Data excerpts:
━━━━

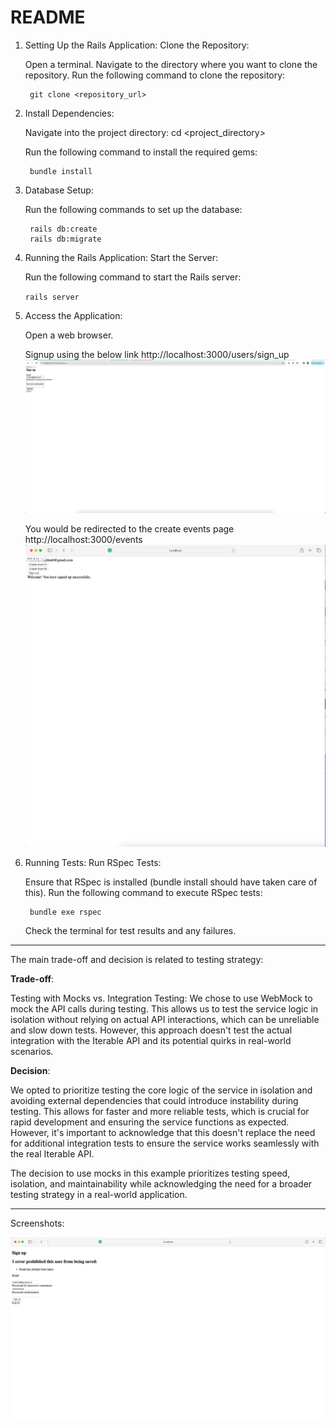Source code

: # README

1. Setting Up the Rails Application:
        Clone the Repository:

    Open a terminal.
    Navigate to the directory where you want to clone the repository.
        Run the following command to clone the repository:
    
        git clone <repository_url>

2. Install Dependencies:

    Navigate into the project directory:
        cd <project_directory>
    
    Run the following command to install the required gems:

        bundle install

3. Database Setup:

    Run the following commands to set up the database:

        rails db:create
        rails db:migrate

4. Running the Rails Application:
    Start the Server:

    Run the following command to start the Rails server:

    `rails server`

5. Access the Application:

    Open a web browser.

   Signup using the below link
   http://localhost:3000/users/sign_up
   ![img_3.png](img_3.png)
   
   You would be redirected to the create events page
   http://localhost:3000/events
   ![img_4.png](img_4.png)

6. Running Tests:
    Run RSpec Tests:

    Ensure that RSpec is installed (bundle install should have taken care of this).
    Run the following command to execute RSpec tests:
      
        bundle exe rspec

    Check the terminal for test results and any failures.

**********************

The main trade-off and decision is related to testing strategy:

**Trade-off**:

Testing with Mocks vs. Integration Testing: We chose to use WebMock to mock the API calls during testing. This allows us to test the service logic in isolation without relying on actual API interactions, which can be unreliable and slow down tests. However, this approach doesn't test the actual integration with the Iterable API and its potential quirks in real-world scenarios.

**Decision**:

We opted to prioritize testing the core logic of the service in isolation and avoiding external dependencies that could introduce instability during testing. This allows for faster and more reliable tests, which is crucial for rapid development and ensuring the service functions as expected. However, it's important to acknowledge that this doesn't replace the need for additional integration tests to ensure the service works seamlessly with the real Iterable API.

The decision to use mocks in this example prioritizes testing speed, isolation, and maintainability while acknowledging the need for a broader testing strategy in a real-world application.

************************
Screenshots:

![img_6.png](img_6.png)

━━━━

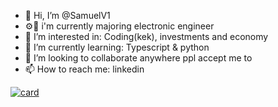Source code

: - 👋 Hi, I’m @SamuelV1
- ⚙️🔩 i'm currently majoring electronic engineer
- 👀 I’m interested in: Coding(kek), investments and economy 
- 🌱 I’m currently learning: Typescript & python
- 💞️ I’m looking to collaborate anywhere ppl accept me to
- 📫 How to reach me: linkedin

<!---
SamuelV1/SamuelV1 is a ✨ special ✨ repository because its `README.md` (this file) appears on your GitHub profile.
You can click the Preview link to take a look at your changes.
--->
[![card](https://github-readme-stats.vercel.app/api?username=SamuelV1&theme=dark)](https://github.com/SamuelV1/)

━━━━

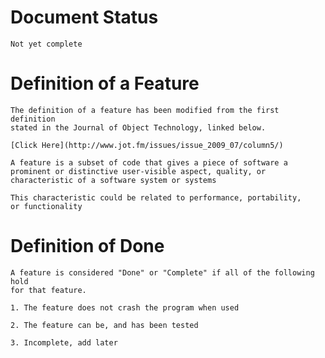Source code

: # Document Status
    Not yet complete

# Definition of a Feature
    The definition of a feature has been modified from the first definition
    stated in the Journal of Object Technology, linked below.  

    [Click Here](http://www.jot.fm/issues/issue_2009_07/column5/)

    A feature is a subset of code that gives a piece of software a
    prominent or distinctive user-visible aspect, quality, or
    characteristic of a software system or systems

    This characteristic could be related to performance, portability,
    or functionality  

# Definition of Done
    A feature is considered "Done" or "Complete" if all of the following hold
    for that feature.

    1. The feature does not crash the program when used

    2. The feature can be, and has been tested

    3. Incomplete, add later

━━━━

→ PROMPT:
All that belongs in your answer is the stretch of entries above from the line with "Run the following command to install" through the line with "4. Running the", printed exactly.

→ RESULT OF THE EXERCISE:
    Run the following command to install the required gems:

        bundle install

3. Database Setup:

    Run the following commands to set up the database:

        rails db:create
        rails db:migrate

4. Running the Rails Application:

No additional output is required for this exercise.